# Looking for vendors for a car show



## HCMCSecy (Jun 18, 2012)

I hope this is the right place to post, I'm new at this.

I'm looking for someone to sell T shirts at a car show that the Heart of Carolina Mustang Club is having in Cary NC on the 6th of October.

So far we, as a club, have had shirts made up for each show and we end up with boxes and boxes of unsold shirts (mostly because they are unique to the show). I'm hoping that someone on the forums has a better plan.

The goal is to have someone come out to the show, set up and sell their shirts. They can be general car-related and don't have to be specific to the show.

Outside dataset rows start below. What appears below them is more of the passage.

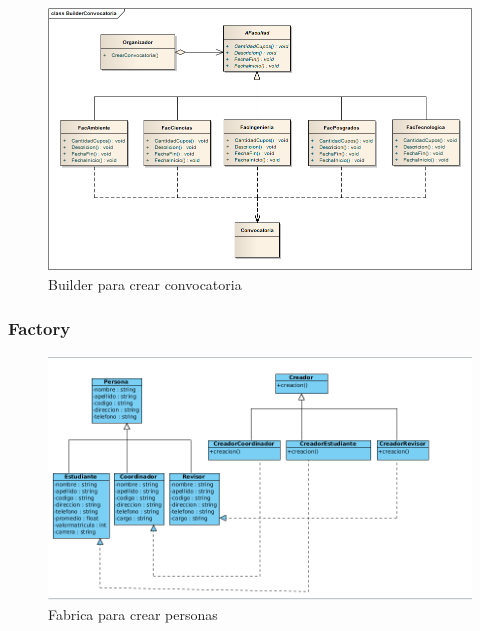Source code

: \begin{figure}[th!]
	\centering
	\includegraphics[width=1.2\linewidth]{uml/Patrones/BuilderConvocatoria}
	\caption{Builder para crear convocatoria}
	\label{fig:Builder para convocatoria}
\end{figure}

\clearpage

\subsubsection{Factory}
\begin{figure}[th!]
	\centering
	\includegraphics[width=1.2\linewidth]{uml/Patrones/FactoryMethod}
	\caption{Fabrica para crear personas}
	\label{fig:Fabrica para crear personas}
\end{figure}

\clearpage

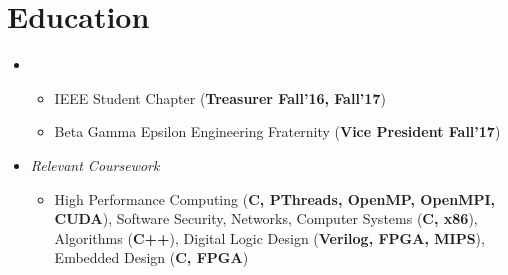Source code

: \documentclass[11pt,letterpaper,sans]{moderncv}
\begin{document}
\makecvtitle

\vspace{-51pt}





\section{Education}
\vspace{1pt}


\begin{itemize}

\item[] {}
\vspace{-1mm}	\begin{itemize}
	 \item IEEE Student Chapter (\textbf{Treasurer Fall'16, Fall'17})
	 \item Beta Gamma Epsilon Engineering Fraternity (\textbf{Vice President Fall'17})
	\end{itemize}
	
\item[] {\textit{Relevant Coursework}}
\vspace{1pt} \begin{itemize}
               \item High Performance Computing (\textbf{C, PThreads, OpenMP, OpenMPI, CUDA}), 
               Software Security, 
               Networks,
               Computer Systems (\textbf{C, x86}),
               Algorithms (\textbf{C++}),
               Digital Logic Design 
               (\textbf{Verilog, FPGA, MIPS}), 
               Embedded Design (\textbf{C, FPGA})
              \end{itemize}


\end{itemize}
\vspace{-8pt}
\end{document}

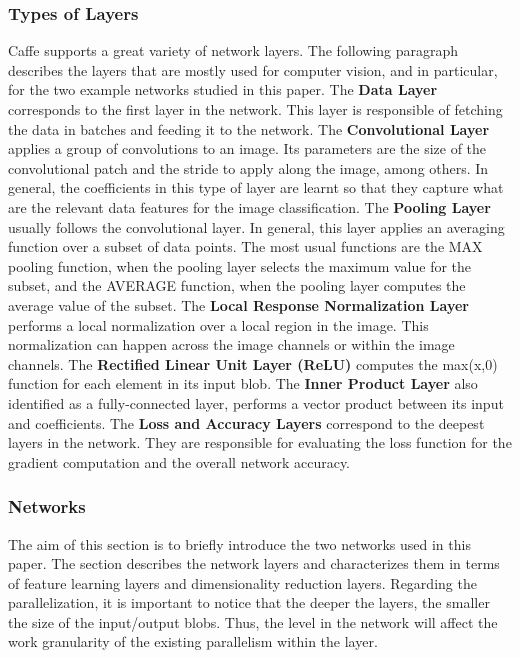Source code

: \subsubsection{Types of Layers}
Caffe supports a great variety of network layers. The following 
paragraph describes the layers that are mostly used for computer vision, and 
in particular, for the two example networks studied in this paper.
The \textbf{Data Layer} corresponds to the first layer in the 
network. This layer is responsible of fetching the data in batches and 
feeding it to the network. The \textbf{Convolutional Layer} applies 
a group of convolutions to an image. Its parameters are the size of the 
convolutional patch and the stride to apply along the image, among others. 
In general, the coefficients in this type of layer are learnt so that 
they capture what are the relevant data features 
for the image classification. The \textbf{Pooling Layer} usually 
follows the convolutional layer. In general, this layer applies an averaging 
function over a subset of data points. The most usual functions are the 
MAX pooling function, when the pooling layer selects the maximum value for the 
subset, and the AVERAGE function, when the pooling layer computes the average 
value of the subset. The \textbf{Local Response Normalization Layer} 
performs a local normalization over a local region in the image. 
This normalization can happen across the image channels or within the image 
channels. The \textbf{Rectified Linear Unit Layer (ReLU)} computes 
the max(x,0) function for each element in its input blob. 
The \textbf{Inner Product Layer} also identified as a fully-connected layer, 
performs a vector product between its input and coefficients.  
The \textbf{Loss and Accuracy Layers} correspond 
to the deepest layers in the network. They are responsible for evaluating the 
loss function for the gradient computation and the overall network accuracy.

\subsubsection{Networks}
The aim of this section is to briefly introduce the two networks 
used in this paper. The section describes the network layers and characterizes 
them in terms of feature learning layers and dimensionality reduction 
layers. Regarding the parallelization, it is important to notice that 
the deeper the layers, the smaller the size of the input/output blobs. 
Thus, the level in the network will affect the work granularity of the 
existing parallelism within the layer. 

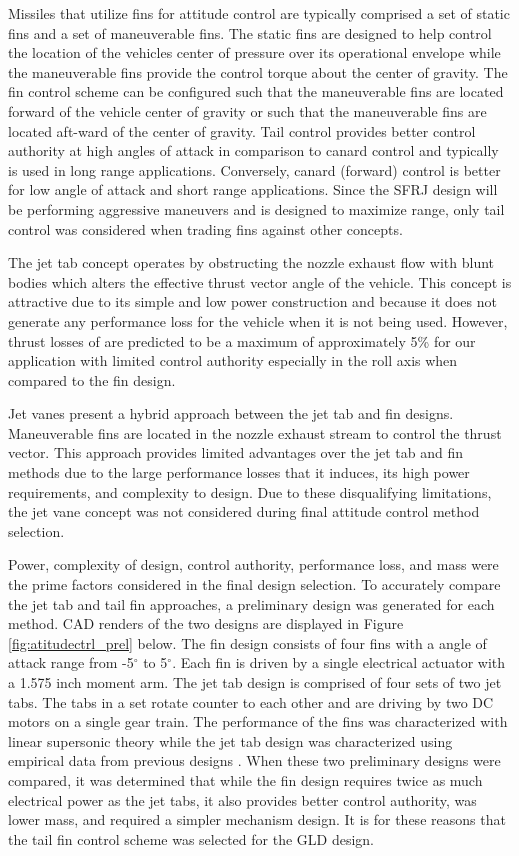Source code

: Missiles that utilize fins for attitude control are typically comprised a set of static fins and a set of maneuverable fins. The static fins are designed to help control the location of the vehicles center of pressure over its operational envelope while the maneuverable fins provide the control torque about the center of gravity. The fin control scheme can be configured such that the maneuverable fins are located forward of the vehicle center of gravity or such that the maneuverable fins are located aft-ward of the center of gravity. Tail control provides better control authority at high angles of attack in comparison to canard control and typically is used in long range applications. Conversely, canard (forward) control is better for low angle of attack and short range applications. Since the SFRJ design will be performing aggressive maneuvers and is designed to maximize range, only tail control was considered when trading fins against other concepts.

The jet tab concept operates by obstructing the nozzle exhaust flow with blunt bodies which alters the effective thrust vector angle of the vehicle. This concept is attractive due to its simple and low power construction and because it does not generate any performance loss for the vehicle when it is not being used. However, thrust losses of are predicted to be a maximum of approximately 5\% for our application \cite{eatough1977} with limited control authority especially in the roll axis when compared to the fin design.

Jet vanes present a hybrid approach between the jet tab and fin designs. Maneuverable fins are located in the nozzle exhaust stream to control the thrust vector. This approach provides limited advantages over the jet tab and fin methods due to the large performance losses that it induces, its high power requirements, and complexity to design. Due to these disqualifying limitations, the jet vane concept was not considered during final attitude control method selection.

Power, complexity of design, control authority, performance loss, and mass were the prime factors considered in the final design selection. To accurately compare the jet tab and tail fin approaches, a preliminary design was generated for each method. CAD renders of the two designs are displayed in Figure \ref{fig:atitudectrl_prel} below. The fin design consists of four fins with a angle of attack range from -5$^\circ$ to 5$^\circ$. Each fin is driven by a single electrical actuator with a 1.575 inch moment arm. The jet tab design is comprised of four sets of two jet tabs. The tabs in a set rotate counter to each other and are driving by two DC motors on a single gear train. The performance of the fins was characterized with linear supersonic theory while the jet tab design was characterized using empirical data from previous designs \cite{eatough1977}. When these two preliminary designs were compared, it was determined that while the fin design requires twice as much electrical power as the jet tabs, it also provides better control authority, was lower mass, and required a simpler mechanism design. It is for these reasons that the tail fin control scheme was selected for the GLD design.

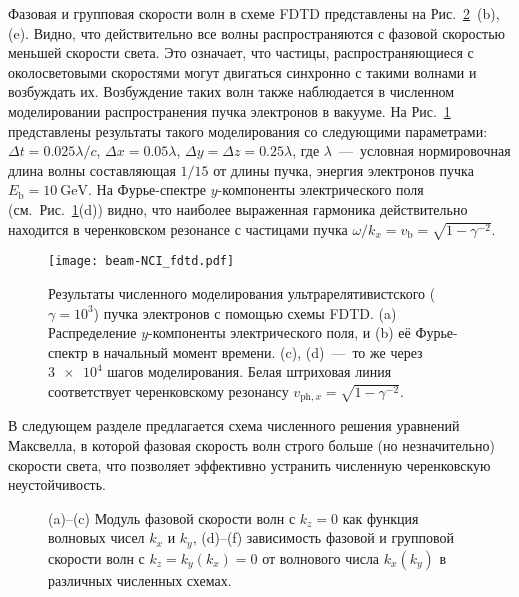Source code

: Фазовая и групповая скорости волн в схеме FDTD представлены на Рис.~\ref{fig:ch3/sec4/vphFP}~(b), (e).
Видно, что действительно все волны распространяются с фазовой скоростью меньшей скорости света.
Это означает, что частицы, распространяющиеся с околосветовыми скоростями могут двигаться синхронно с такими волнами и возбуждать их.
Возбуждение таких волн также наблюдается в численном моделировании распространения пучка электронов в вакууме.
На Рис.~\ref{fig:ch3/sec4/FDTD_NCI} представлены результаты такого моделирования со следующими параметрами: $\Delta t = 0.025 \lambda/c$, $\Delta x = 0.05  \lambda$, $\Delta y = \Delta z = 0.25\lambda$, где $\lambda$~---~условная нормировочная длина волны составляющая $1/15$ от длины пучка, энергия электронов пучка $E_\mathrm{b} = \SI{10}{\giga\electronvolt}$.
На Фурье-спектре $y$-компоненты электрического поля (см.~Рис.~\ref{fig:ch3/sec4/FDTD_NCI}\;(d)) видно, что наиболее выраженная гармоника действительно находится в черенковском резонансе с частицами пучка $\omega/k_x = v_\mathrm{b} = \sqrt{1-\gamma^{-2}}$.

\begin{figure}[ht]
	\texttt{[image: beam-NCI\_fdtd.pdf]} 
	\caption[Результаты численного моделирования ультрарелятивистского ($\gamma=10^3$) пучка электронов с помощью схемы FDTD]{\label{fig:ch3/sec4/FDTD_NCI} Результаты численного моделирования ультрарелятивистского ($\gamma = 10^3$) пучка электронов с помощью схемы FDTD. (a) Распределение $y$-компоненты электрического поля, и (b) её Фурье-спектр в начальный момент времени. (c), (d)~---~то же через $\num{3e4}$ шагов моделирования. Белая штриховая линия соответствует черенковскому резонансу $v_{\mathrm{ph}, x} = \sqrt{1 - \gamma^{-2}}$.}
\end{figure}

В следующем разделе предлагается схема численного решения уравнений Максвелла, в которой фазовая скорость волн строго больше (но незначительно) скорости света, что позволяет эффективно устранить численную черенковскую неустойчивость.

\begin{figure}[ht]
    \caption[Фазовая и групповая скорость волн в вакууме в различных численных схемах]{(a)--(c) Модуль фазовой скорости волн с $k_z=0$ как функция волновых чисел $k_x$ и $k_y$, (d)--(f) зависимость фазовой и групповой скорости волн с $k_z=k_y (k_x)=0$ от волнового числа $k_x (k_y)$ в различных численных схемах.
    \label{fig:ch3/sec4/vphFP}}
\end{figure}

So I guess the question is, how does one go about finding T shirt vendors for shows like this? If anyone can help me out I'd greatly appreciate it.


----------



## guero71 (Feb 27, 2010)

Im not sure where you find the vendors....but making the booth fee reasonable should help.


----------



## selanac (Jan 8, 2007)

Look for Any screen printer in NC and ask them to come out.


----------



## Rodney (Nov 3, 2004)

Hi Larry, you may want to contact t-shirt printers in your area to see if they do events. Here's a listing of some in NC North Carolina - USA - Browse Locations - custom t-shirt printers reviewed at PrinterListings.com


----------



## HCMCSecy (Jun 18, 2012)

Thanks everyone, and thank you Rodney for moving this to the proper section.


----------